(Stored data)
○ ○ ○ ○
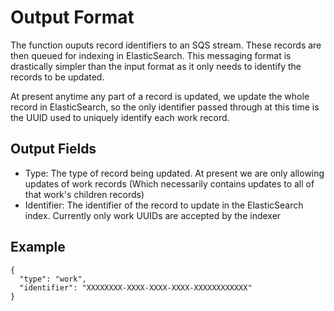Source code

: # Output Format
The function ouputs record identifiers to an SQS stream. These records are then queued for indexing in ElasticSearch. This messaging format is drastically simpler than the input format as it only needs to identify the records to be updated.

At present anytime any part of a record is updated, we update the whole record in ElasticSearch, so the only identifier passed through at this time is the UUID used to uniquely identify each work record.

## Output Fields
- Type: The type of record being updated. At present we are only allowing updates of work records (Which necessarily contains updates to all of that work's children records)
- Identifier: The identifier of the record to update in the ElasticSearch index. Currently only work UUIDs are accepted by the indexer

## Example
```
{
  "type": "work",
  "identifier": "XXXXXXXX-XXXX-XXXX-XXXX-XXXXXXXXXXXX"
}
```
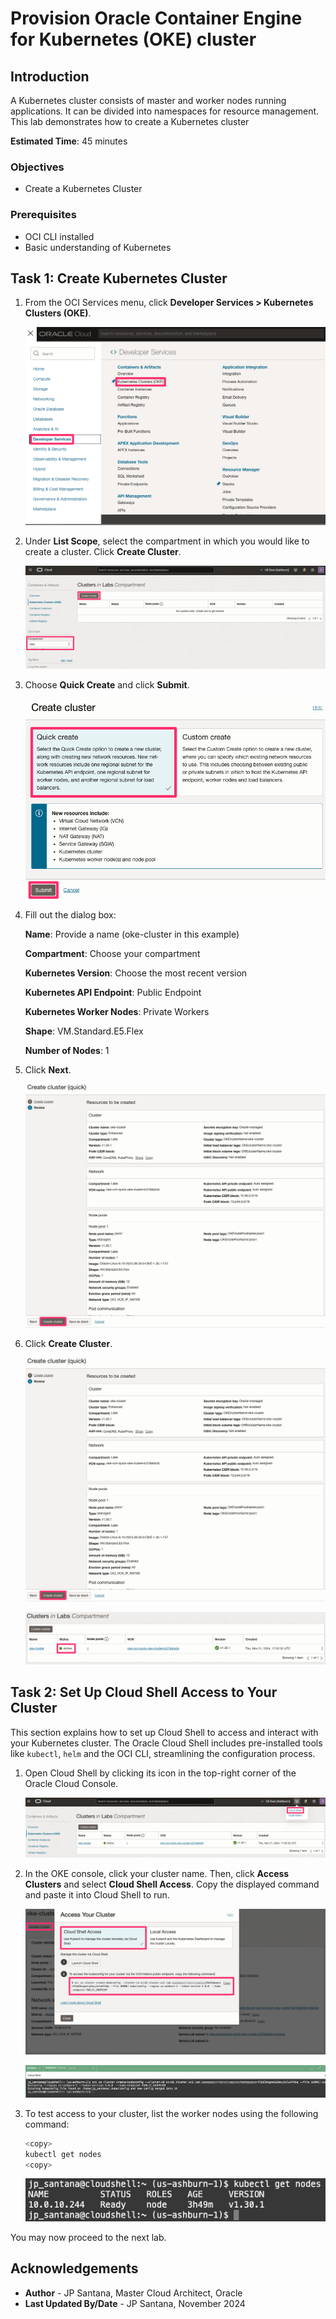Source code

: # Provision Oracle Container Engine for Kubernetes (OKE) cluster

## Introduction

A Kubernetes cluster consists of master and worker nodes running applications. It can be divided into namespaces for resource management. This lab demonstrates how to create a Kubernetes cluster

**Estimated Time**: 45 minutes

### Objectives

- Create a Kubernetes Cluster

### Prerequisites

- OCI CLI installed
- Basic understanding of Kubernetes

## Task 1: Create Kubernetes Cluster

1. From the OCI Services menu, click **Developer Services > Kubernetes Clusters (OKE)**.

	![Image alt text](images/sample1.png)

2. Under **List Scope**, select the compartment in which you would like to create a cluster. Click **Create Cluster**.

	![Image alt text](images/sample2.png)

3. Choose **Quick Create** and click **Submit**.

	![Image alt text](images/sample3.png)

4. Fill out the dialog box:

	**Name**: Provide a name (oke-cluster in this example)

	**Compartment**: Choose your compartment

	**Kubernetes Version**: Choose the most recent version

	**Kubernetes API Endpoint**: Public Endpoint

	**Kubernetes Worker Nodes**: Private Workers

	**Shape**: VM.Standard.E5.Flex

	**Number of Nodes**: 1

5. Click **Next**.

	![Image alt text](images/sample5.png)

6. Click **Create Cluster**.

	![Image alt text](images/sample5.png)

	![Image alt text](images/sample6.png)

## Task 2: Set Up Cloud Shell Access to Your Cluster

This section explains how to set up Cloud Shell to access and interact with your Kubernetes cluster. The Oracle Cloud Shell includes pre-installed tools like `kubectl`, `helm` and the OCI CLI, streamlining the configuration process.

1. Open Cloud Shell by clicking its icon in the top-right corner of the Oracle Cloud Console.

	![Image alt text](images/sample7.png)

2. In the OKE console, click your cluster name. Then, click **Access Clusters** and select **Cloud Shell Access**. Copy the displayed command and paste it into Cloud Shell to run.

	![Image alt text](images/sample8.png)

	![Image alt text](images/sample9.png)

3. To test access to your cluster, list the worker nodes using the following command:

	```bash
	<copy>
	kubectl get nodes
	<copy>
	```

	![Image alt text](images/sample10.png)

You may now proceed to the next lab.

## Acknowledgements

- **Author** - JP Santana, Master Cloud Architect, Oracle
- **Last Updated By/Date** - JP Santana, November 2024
○ ○ ○ ○
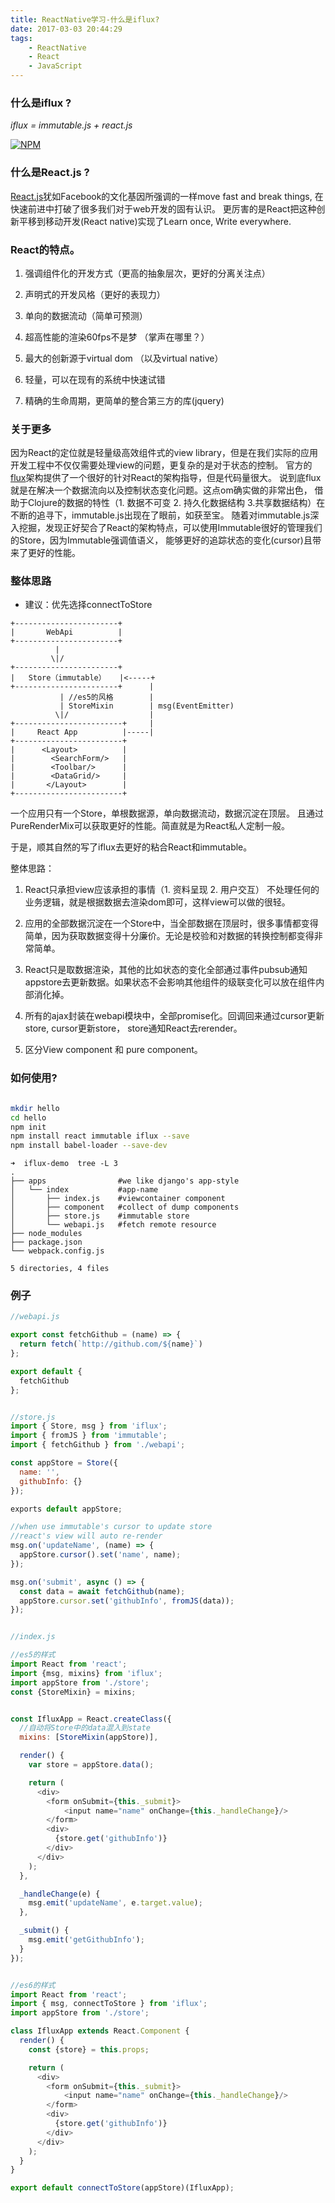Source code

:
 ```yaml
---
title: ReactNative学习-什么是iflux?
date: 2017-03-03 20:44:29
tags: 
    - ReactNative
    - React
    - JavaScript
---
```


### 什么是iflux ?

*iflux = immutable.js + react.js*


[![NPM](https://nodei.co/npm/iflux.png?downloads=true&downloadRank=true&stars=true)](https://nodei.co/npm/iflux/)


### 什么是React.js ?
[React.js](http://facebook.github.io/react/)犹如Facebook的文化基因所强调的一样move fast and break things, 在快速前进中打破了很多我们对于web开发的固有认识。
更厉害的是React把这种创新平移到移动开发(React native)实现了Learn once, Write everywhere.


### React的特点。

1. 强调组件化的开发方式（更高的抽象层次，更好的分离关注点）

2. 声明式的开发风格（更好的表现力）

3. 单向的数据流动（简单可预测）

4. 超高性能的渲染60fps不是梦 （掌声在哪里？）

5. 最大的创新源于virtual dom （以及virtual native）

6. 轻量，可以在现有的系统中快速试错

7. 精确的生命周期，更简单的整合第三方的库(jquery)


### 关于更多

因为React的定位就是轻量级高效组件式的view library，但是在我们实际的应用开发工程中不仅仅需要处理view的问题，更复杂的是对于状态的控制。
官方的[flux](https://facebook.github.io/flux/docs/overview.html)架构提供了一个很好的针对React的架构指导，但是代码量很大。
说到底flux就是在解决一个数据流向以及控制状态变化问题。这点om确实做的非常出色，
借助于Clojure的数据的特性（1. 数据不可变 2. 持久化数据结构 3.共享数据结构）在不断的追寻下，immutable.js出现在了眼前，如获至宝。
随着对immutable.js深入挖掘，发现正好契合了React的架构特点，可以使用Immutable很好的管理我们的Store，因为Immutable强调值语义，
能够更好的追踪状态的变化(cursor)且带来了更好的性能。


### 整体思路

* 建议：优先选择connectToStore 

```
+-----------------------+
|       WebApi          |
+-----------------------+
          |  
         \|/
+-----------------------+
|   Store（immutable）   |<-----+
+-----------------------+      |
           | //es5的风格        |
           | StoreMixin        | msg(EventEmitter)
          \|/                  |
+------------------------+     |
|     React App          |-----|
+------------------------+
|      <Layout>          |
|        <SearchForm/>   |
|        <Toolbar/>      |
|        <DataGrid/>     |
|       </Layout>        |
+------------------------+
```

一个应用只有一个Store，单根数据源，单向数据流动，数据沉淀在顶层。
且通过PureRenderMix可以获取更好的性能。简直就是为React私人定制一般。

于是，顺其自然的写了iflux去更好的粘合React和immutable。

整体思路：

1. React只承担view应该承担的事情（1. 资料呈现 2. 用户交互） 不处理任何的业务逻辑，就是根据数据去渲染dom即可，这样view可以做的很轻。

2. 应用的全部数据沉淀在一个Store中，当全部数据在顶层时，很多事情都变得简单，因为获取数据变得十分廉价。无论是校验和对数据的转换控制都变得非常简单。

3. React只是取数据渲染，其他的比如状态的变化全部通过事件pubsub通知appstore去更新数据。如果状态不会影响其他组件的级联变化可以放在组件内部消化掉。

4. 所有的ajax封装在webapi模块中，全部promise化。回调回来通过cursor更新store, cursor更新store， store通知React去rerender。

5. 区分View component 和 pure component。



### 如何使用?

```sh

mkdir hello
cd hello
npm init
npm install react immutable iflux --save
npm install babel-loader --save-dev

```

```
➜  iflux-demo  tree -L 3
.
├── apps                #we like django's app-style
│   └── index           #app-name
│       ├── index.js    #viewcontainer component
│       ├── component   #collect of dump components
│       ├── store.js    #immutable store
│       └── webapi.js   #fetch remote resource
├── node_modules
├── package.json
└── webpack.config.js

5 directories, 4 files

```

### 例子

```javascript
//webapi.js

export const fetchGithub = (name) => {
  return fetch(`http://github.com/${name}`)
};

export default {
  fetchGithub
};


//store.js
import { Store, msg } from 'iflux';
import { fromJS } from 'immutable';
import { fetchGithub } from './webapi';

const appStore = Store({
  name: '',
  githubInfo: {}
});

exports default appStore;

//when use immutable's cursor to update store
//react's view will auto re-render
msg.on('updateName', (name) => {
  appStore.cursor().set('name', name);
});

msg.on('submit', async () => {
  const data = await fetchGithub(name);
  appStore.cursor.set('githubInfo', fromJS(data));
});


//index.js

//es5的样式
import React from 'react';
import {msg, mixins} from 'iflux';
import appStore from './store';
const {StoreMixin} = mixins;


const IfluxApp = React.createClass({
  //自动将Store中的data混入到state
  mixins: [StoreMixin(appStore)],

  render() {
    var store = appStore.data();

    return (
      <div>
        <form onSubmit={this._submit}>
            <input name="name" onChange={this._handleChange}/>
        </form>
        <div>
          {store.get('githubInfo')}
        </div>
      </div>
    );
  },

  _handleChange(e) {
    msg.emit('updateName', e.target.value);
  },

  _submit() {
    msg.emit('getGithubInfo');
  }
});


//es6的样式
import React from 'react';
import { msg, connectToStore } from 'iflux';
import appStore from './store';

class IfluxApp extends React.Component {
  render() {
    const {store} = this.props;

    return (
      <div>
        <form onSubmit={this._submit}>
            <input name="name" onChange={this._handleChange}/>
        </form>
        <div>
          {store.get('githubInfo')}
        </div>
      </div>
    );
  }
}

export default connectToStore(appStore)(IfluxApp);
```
○ ○ ○ ○
* [Your goal] Copy every line of the data that holds the string "command".

* [Exercise output]
2. In the OKE console, click your cluster name. Then, click **Access Clusters** and select **Cloud Shell Access**. Copy the displayed command and paste it into Cloud Shell to run.
3. To test access to your cluster, list the worker nodes using the following command:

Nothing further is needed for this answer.